___ Records shown

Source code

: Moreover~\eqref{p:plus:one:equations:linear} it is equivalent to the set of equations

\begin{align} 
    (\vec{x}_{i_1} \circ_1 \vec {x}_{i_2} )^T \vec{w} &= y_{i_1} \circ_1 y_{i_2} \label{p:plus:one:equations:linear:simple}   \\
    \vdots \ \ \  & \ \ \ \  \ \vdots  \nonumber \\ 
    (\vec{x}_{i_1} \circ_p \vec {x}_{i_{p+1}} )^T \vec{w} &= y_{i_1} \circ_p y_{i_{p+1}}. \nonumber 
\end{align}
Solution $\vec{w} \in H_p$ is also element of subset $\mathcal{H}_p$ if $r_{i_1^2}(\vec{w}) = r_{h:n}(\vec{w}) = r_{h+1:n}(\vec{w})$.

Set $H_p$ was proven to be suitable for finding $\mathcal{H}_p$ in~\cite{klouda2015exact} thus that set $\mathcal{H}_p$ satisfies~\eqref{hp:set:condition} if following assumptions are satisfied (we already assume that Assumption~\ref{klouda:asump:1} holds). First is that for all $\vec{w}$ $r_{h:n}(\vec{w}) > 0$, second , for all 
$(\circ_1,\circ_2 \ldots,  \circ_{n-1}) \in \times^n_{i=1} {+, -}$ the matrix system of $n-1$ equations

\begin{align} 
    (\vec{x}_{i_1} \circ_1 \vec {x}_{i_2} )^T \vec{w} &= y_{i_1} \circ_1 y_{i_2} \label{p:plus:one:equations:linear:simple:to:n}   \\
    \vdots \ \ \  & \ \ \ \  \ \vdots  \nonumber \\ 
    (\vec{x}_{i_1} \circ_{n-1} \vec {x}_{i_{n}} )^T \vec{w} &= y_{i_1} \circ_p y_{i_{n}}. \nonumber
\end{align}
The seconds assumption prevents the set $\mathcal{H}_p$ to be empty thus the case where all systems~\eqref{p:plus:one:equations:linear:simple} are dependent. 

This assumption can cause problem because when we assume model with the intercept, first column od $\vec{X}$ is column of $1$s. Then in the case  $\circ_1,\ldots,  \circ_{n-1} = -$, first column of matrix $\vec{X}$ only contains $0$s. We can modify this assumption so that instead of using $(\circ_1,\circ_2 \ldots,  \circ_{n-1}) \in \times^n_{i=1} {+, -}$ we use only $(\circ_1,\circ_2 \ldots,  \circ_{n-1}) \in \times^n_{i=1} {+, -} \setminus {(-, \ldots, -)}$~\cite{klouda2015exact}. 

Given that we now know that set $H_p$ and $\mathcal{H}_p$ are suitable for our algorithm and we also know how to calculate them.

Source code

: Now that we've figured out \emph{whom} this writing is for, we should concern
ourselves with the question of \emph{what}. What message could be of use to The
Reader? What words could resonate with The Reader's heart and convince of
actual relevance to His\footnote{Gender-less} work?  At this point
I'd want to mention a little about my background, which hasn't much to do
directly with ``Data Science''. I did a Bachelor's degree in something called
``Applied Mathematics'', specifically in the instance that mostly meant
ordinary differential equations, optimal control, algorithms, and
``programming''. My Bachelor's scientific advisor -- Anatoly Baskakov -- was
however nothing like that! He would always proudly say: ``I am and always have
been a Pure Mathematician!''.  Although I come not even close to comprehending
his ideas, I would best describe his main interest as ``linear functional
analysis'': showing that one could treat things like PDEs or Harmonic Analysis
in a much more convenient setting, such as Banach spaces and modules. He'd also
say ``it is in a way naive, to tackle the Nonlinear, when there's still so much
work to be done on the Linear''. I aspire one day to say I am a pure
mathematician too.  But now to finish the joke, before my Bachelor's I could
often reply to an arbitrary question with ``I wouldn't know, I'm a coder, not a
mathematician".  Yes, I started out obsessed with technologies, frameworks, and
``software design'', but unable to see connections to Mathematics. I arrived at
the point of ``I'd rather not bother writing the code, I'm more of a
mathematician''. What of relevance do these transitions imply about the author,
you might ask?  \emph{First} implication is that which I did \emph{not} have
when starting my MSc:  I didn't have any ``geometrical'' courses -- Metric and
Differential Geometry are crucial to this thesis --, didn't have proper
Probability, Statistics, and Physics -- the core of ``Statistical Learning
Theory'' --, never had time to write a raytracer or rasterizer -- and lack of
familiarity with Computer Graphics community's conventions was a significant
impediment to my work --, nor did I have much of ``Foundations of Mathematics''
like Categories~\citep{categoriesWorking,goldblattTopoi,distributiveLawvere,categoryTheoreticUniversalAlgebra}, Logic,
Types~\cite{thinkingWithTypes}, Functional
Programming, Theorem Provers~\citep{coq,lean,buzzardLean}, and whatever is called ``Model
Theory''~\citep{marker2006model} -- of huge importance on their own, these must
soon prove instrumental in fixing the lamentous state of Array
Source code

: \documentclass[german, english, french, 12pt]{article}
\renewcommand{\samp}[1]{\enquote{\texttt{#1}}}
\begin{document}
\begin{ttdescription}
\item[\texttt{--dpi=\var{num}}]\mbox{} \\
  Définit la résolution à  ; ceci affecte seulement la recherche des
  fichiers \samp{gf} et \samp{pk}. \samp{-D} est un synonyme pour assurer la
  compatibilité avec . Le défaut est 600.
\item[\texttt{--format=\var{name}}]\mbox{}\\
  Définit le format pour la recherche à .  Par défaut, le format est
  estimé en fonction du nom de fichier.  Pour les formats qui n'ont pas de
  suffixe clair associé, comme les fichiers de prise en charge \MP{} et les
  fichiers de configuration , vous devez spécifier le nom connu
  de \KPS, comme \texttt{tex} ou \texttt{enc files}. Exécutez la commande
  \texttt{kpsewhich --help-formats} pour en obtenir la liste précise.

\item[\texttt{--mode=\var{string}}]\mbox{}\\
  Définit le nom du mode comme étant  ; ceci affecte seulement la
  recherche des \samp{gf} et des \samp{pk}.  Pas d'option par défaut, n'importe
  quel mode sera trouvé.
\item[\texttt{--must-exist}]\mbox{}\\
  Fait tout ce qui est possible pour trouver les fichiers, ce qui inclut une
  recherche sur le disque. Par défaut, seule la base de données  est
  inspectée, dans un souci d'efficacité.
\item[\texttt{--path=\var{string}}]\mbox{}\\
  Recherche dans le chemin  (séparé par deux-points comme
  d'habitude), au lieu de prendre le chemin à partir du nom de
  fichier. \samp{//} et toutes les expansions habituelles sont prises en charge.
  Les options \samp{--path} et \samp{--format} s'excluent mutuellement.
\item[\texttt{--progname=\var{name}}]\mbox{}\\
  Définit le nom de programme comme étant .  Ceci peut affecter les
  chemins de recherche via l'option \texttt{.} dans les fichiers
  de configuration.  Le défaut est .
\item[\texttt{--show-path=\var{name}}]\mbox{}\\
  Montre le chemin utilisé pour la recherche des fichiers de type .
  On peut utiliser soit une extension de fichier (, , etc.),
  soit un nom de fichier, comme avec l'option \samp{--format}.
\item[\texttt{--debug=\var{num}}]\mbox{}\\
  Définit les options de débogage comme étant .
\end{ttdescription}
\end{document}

______

* _Instructions to follow_
What you need to do is retype all the entries exactly as written.

* _Your solution_
Source code

: Moreover~\eqref{p:plus:one:equations:linear} it is equivalent to the set of equations

\begin{align} 
    (\vec{x}_{i_1} \circ_1 \vec {x}_{i_2} )^T \vec{w} &= y_{i_1} \circ_1 y_{i_2} \label{p:plus:one:equations:linear:simple}   \\
    \vdots \ \ \  & \ \ \ \  \ \vdots  \nonumber \\ 
    (\vec{x}_{i_1} \circ_p \vec {x}_{i_{p+1}} )^T \vec{w} &= y_{i_1} \circ_p y_{i_{p+1}}. \nonumber 
\end{align}
Solution $\vec{w} \in H_p$ is also element of subset $\mathcal{H}_p$ if $r_{i_1^2}(\vec{w}) = r_{h:n}(\vec{w}) = r_{h+1:n}(\vec{w})$.

Set $H_p$ was proven to be suitable for finding $\mathcal{H}_p$ in~\cite{klouda2015exact} thus that set $\mathcal{H}_p$ satisfies~\eqref{hp:set:condition} if following assumptions are satisfied (we already assume that Assumption~\ref{klouda:asump:1} holds). First is that for all $\vec{w}$ $r_{h:n}(\vec{w}) > 0$, second , for all 
$(\circ_1,\circ_2 \ldots,  \circ_{n-1}) \in \times^n_{i=1} {+, -}$ the matrix system of $n-1$ equations

\begin{align} 
    (\vec{x}_{i_1} \circ_1 \vec {x}_{i_2} )^T \vec{w} &= y_{i_1} \circ_1 y_{i_2} \label{p:plus:one:equations:linear:simple:to:n}   \\
    \vdots \ \ \  & \ \ \ \  \ \vdots  \nonumber \\ 
    (\vec{x}_{i_1} \circ_{n-1} \vec {x}_{i_{n}} )^T \vec{w} &= y_{i_1} \circ_p y_{i_{n}}. \nonumber
\end{align}
The seconds assumption prevents the set $\mathcal{H}_p$ to be empty thus the case where all systems~\eqref{p:plus:one:equations:linear:simple} are dependent. 

This assumption can cause problem because when we assume model with the intercept, first column od $\vec{X}$ is column of $1$s. Then in the case  $\circ_1,\ldots,  \circ_{n-1} = -$, first column of matrix $\vec{X}$ only contains $0$s. We can modify this assumption so that instead of using $(\circ_1,\circ_2 \ldots,  \circ_{n-1}) \in \times^n_{i=1} {+, -}$ we use only $(\circ_1,\circ_2 \ldots,  \circ_{n-1}) \in \times^n_{i=1} {+, -} \setminus {(-, \ldots, -)}$~\cite{klouda2015exact}. 

Given that we now know that set $H_p$ and $\mathcal{H}_p$ are suitable for our algorithm and we also know how to calculate them.

Source code

: Now that we've figured out \emph{whom} this writing is for, we should concern
ourselves with the question of \emph{what}. What message could be of use to The
Reader? What words could resonate with The Reader's heart and convince of
actual relevance to His\footnote{Gender-less} work?  At this point
I'd want to mention a little about my background, which hasn't much to do
directly with ``Data Science''. I did a Bachelor's degree in something called
``Applied Mathematics'', specifically in the instance that mostly meant
ordinary differential equations, optimal control, algorithms, and
``programming''. My Bachelor's scientific advisor -- Anatoly Baskakov -- was
however nothing like that! He would always proudly say: ``I am and always have
been a Pure Mathematician!''.  Although I come not even close to comprehending
his ideas, I would best describe his main interest as ``linear functional
analysis'': showing that one could treat things like PDEs or Harmonic Analysis
in a much more convenient setting, such as Banach spaces and modules. He'd also
say ``it is in a way naive, to tackle the Nonlinear, when there's still so much
work to be done on the Linear''. I aspire one day to say I am a pure
mathematician too.  But now to finish the joke, before my Bachelor's I could
often reply to an arbitrary question with ``I wouldn't know, I'm a coder, not a
mathematician".  Yes, I started out obsessed with technologies, frameworks, and
``software design'', but unable to see connections to Mathematics. I arrived at
the point of ``I'd rather not bother writing the code, I'm more of a
mathematician''. What of relevance do these transitions imply about the author,
you might ask?  \emph{First} implication is that which I did \emph{not} have
when starting my MSc:  I didn't have any ``geometrical'' courses -- Metric and
Differential Geometry are crucial to this thesis --, didn't have proper
Probability, Statistics, and Physics -- the core of ``Statistical Learning
Theory'' --, never had time to write a raytracer or rasterizer -- and lack of
familiarity with Computer Graphics community's conventions was a significant
impediment to my work --, nor did I have much of ``Foundations of Mathematics''
like Categories~\citep{categoriesWorking,goldblattTopoi,distributiveLawvere,categoryTheoreticUniversalAlgebra}, Logic,
Types~\cite{thinkingWithTypes}, Functional
Programming, Theorem Provers~\citep{coq,lean,buzzardLean}, and whatever is called ``Model
Theory''~\citep{marker2006model} -- of huge importance on their own, these must
soon prove instrumental in fixing the lamentous state of Array
Source code

: \documentclass[german, english, french, 12pt]{article}
\renewcommand{\samp}[1]{\enquote{\texttt{#1}}}
\begin{document}
\begin{ttdescription}
\item[\texttt{--dpi=\var{num}}]\mbox{} \\
  Définit la résolution à  ; ceci affecte seulement la recherche des
  fichiers \samp{gf} et \samp{pk}. \samp{-D} est un synonyme pour assurer la
  compatibilité avec . Le défaut est 600.
\item[\texttt{--format=\var{name}}]\mbox{}\\
  Définit le format pour la recherche à .  Par défaut, le format est
  estimé en fonction du nom de fichier.  Pour les formats qui n'ont pas de
  suffixe clair associé, comme les fichiers de prise en charge \MP{} et les
  fichiers de configuration , vous devez spécifier le nom connu
  de \KPS, comme \texttt{tex} ou \texttt{enc files}. Exécutez la commande
  \texttt{kpsewhich --help-formats} pour en obtenir la liste précise.

\item[\texttt{--mode=\var{string}}]\mbox{}\\
  Définit le nom du mode comme étant  ; ceci affecte seulement la
  recherche des \samp{gf} et des \samp{pk}.  Pas d'option par défaut, n'importe
  quel mode sera trouvé.
\item[\texttt{--must-exist}]\mbox{}\\
  Fait tout ce qui est possible pour trouver les fichiers, ce qui inclut une
  recherche sur le disque. Par défaut, seule la base de données  est
  inspectée, dans un souci d'efficacité.
\item[\texttt{--path=\var{string}}]\mbox{}\\
  Recherche dans le chemin  (séparé par deux-points comme
  d'habitude), au lieu de prendre le chemin à partir du nom de
  fichier. \samp{//} et toutes les expansions habituelles sont prises en charge.
  Les options \samp{--path} et \samp{--format} s'excluent mutuellement.
\item[\texttt{--progname=\var{name}}]\mbox{}\\
  Définit le nom de programme comme étant .  Ceci peut affecter les
  chemins de recherche via l'option \texttt{.} dans les fichiers
  de configuration.  Le défaut est .
\item[\texttt{--show-path=\var{name}}]\mbox{}\\
  Montre le chemin utilisé pour la recherche des fichiers de type .
  On peut utiliser soit une extension de fichier (, , etc.),
  soit un nom de fichier, comme avec l'option \samp{--format}.
\item[\texttt{--debug=\var{num}}]\mbox{}\\
  Définit les options de débogage comme étant .
\end{ttdescription}
\end{document}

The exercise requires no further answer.